Monday, Monday so good to me

When Mood Music
2006-04-24 01:09:00

Well, this morning’s been a success so far.

Suriya cooked quick-style dosa and chatni. (These dosa are made by mixing wheat-flour and water, then frying the resultant batter straight away. Normally she would grind rice and urid dahl to make a flower, then soak that for 8 hours to get the starch grains to behave. The chatni was ground channa dahl, chilli, garlic, a bit of onion and water.) The dosa are a lot more spongy and not so nice as normal dosa but I’m not complaining about being fed and watered so well.

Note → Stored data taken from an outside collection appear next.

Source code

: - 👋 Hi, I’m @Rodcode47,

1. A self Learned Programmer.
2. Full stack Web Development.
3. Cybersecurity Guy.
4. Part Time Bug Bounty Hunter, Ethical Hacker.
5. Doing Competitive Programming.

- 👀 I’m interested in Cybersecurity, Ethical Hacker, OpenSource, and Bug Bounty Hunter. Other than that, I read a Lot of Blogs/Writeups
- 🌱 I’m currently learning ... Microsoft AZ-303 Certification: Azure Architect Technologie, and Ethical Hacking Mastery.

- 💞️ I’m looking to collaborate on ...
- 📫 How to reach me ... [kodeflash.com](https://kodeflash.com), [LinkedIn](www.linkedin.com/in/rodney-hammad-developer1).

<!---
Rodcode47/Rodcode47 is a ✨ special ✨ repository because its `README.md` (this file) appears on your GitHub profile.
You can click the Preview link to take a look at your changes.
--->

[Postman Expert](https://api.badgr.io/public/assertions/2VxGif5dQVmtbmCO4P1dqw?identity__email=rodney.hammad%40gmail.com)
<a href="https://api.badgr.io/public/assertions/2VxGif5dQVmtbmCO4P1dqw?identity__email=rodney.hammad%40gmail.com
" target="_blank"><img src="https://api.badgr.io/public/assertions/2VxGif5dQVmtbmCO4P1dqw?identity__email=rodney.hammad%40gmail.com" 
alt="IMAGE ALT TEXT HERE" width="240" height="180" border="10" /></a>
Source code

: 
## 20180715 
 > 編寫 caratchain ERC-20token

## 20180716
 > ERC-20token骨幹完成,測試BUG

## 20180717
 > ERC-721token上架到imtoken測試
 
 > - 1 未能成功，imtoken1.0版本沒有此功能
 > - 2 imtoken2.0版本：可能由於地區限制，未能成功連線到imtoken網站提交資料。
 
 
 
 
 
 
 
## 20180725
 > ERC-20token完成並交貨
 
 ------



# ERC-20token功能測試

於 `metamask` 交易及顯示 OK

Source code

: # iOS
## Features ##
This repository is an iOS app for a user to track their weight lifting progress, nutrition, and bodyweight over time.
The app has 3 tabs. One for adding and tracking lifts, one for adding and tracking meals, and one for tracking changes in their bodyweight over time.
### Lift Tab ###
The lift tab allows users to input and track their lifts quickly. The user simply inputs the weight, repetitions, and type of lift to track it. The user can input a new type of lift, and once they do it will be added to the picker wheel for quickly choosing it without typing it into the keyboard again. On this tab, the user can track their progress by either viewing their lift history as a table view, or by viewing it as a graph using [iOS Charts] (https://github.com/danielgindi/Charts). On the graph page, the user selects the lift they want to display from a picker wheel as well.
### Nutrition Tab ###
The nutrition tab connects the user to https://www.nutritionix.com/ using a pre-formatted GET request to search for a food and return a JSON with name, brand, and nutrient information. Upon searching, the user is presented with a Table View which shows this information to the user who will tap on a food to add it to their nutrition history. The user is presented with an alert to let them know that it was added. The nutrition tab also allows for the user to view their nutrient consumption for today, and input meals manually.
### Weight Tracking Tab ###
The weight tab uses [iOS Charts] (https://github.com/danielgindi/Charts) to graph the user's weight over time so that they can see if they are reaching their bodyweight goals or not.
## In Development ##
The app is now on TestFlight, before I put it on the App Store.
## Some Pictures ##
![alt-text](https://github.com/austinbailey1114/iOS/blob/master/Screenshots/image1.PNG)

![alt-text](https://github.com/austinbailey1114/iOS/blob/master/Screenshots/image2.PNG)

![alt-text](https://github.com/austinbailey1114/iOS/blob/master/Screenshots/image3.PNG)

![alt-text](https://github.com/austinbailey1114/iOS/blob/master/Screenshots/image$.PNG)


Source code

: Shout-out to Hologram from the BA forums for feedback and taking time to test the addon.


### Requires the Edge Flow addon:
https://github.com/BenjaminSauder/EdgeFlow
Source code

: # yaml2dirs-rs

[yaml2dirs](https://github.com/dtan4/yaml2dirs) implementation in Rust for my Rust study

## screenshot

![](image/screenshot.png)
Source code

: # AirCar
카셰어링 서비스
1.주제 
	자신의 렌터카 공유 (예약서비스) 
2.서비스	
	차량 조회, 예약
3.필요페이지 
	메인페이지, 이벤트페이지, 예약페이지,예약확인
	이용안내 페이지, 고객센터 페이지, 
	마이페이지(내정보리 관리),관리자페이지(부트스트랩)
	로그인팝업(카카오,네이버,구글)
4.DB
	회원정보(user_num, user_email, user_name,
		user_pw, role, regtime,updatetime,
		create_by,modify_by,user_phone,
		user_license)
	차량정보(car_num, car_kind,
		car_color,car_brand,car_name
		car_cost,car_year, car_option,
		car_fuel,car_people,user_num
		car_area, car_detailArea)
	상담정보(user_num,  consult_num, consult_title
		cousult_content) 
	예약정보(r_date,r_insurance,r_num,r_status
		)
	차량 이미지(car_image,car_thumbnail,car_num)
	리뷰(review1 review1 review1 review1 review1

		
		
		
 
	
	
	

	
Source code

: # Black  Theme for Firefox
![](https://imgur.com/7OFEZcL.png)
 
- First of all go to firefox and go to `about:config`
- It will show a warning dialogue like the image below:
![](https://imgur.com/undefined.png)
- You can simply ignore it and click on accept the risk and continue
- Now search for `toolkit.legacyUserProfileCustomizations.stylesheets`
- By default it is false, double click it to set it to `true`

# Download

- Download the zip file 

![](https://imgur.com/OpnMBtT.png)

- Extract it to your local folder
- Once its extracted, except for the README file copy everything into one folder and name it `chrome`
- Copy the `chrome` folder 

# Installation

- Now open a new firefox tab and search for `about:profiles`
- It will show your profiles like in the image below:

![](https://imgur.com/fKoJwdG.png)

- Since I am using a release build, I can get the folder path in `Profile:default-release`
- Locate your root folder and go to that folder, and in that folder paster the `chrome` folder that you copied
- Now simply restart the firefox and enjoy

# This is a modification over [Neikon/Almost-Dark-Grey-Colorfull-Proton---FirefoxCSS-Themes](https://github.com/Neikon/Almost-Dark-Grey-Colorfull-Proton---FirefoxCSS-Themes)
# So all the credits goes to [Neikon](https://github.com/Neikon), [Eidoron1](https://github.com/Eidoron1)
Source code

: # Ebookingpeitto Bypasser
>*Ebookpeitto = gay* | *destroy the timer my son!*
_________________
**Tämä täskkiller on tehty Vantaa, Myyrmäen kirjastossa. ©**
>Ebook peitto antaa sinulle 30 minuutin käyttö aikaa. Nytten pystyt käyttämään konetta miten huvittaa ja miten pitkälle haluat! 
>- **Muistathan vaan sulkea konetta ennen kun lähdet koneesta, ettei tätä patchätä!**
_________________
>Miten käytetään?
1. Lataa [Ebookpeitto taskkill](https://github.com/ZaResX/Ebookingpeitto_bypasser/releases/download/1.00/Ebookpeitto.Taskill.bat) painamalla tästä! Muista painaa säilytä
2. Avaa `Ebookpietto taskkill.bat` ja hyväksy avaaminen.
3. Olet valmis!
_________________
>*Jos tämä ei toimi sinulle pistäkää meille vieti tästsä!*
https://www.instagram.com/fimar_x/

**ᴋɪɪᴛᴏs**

I got a shared taxi to Margao – one of a fleet of huge yellow-and-black Ambassador cars that seem to be 50 years old, hold 9 people in very cramped conditions and ply a trade back and forth between Margao and its hinterland. It’s not quite public transport but it apart from being privately-owned (as are many of the bus services here), it seems just as good. It cost the same as the bus (8 rupees) and dropped me at the central square, just where I needed to be.

A quick walk took me to the post office where I found I didn’t have enough money to pay for the service I wanted. By now it was 10am and I wanted to make sure I got seen – the traffic noise and my deafness were making me irritable and intolerant even of queuing to buy stamps. I trudged to the hospital and went first to the ENT building. There I was told that I should go to find reception but there was no reception office in the area I was told to go to. However, I as near the emergency bit and when the doctor there was free, asked him how I could be seen. He told me where the reception office really was and that I would need to get a case paper (the green forms I’d seen people carrying), then go back to the ENT building.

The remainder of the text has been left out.